For hydroxymethyl-cytosine, in contrast, the calculated relative binding affinities show a complexed imino tautomer to be slightly preferable over an uncomplexed IHC, in agreement with the observed stabilisation of the more open state upon complexation to TDG. For the formyl-cytosine, the imino tautomer IFC is also less favourable in the complex than in free DNA. Hydrogen bond interactions with the protein, within the DNA, and even with water are comparable for free and complexed IFC. Higher steric demands than the unmodified methyl group render the formyl group more unlikely to populate the more open wobble state. That aside, the unfavourable binding affinity to the protein for the imino tautomer IFC, may also be attributed to entropic considerations. In the complexes, the DNA fluctuates less than in the free form, and is, moreover, bent at the lesion site. Both effects are naturally due to interactions with the protein, and stabilised by for example, Arg275 wedging into the DNA groove (see
Figure S4). Our earlier findings of TDG complexed to mispaired, but intrahelical, G:T, and the present study suggest partially open wobble pair conformations to be favoured by the protein and hence more stabilised. It appears that for the imino tautomers IFC and IMC this stabilisation cannot outperform the loss in entropy in these tighter complexes. For the imino tautomer ICC both effects may just balance, resulting in negligible differences of binding affinities, and for the IHC forms, the (tighter) complexation is slightly favourable.

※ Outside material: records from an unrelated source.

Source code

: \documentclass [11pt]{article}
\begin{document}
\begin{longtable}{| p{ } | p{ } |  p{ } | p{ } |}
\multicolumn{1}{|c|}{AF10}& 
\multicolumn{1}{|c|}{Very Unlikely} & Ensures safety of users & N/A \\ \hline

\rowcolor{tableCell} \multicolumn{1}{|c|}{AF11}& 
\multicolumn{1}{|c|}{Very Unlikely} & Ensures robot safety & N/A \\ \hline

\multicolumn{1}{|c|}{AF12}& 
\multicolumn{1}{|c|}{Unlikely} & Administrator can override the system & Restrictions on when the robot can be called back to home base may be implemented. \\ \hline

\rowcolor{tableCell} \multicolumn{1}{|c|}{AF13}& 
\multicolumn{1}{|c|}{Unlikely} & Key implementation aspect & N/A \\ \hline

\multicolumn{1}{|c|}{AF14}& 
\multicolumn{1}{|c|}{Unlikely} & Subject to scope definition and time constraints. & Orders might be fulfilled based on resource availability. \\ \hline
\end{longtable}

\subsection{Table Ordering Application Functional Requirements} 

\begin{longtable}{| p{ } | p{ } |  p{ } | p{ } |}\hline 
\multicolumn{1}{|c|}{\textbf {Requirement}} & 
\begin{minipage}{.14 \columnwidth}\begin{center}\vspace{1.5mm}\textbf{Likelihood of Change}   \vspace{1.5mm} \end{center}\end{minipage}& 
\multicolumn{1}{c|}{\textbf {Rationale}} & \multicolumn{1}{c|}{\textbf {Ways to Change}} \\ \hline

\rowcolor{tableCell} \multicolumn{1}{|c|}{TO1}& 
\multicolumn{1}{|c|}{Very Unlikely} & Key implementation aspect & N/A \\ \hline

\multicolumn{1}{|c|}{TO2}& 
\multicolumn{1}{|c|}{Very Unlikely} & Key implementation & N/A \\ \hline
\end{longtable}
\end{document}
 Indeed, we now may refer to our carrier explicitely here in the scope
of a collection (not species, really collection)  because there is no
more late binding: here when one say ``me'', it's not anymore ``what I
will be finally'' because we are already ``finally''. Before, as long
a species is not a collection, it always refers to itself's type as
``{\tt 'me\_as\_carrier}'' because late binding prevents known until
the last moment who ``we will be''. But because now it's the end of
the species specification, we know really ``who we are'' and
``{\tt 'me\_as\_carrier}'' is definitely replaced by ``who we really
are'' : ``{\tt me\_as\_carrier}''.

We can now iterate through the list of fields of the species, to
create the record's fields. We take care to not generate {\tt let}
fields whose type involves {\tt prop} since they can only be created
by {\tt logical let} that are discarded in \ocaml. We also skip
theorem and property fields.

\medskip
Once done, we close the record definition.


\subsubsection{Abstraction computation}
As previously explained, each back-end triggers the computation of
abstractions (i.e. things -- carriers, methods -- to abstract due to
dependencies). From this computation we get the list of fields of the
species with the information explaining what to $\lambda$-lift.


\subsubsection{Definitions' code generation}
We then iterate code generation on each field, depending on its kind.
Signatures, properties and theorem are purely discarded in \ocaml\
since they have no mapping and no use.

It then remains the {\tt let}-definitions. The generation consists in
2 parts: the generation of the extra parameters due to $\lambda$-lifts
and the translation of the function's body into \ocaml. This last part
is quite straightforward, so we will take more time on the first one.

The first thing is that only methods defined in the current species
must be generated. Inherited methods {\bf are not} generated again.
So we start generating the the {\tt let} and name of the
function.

Even the unfavourable relative binding affinities of ∼2 kcal/mol render the imino tautomers to be not much less likely in the complexes than in the free DNA. Given, however, that imino tautomers are hardly observed in free DNA in water [
27,
28], there is little chance for DNA with G:XC lesions in imino form to bind to the TDG protein. A transient transition from amino to imino tautomer in the complexed DNA cannot be ruled out completely, though. The subsequent base extrusion is likely considerably faster for imino than for amino tautomers, such that even the small amounts of TDG-DNA complexes with imino tautomers can significantly contribute to the formation of the extrahelical state. A step-wise binding and recognition process in which imino forms play a role could look like this: first, DNA with G:XC as amino tautomer is bound, then proton transfer in the complex generates the imino form, which is subsequently extruded. Finally, the base is, as imino or amino tautomer, expelled. Our findings of a relatively more stabilised partially open, and hence closer to extrusion, conformation for the imino tautomers of the non-cognate G:XC systems, hydroxymethyl- and methyl-cytosine, renders such a recognition mechanism favouring the wrong, that is, the non-target bases. If, however, the proton transfer step has a much lower barrier in the cognate, formyl- and carboxyl-cytosine systems than in the non-cognate systems, their imino forms, ICC and IFC, have a higher probability to be formed (in the complex) and these bases would be flipped and then excised more easily than the non-target bases. Taken together, the imino forms of the oxidised methyl-cytosines are likely not decisive for recognition by TDG upon binding to the DNA.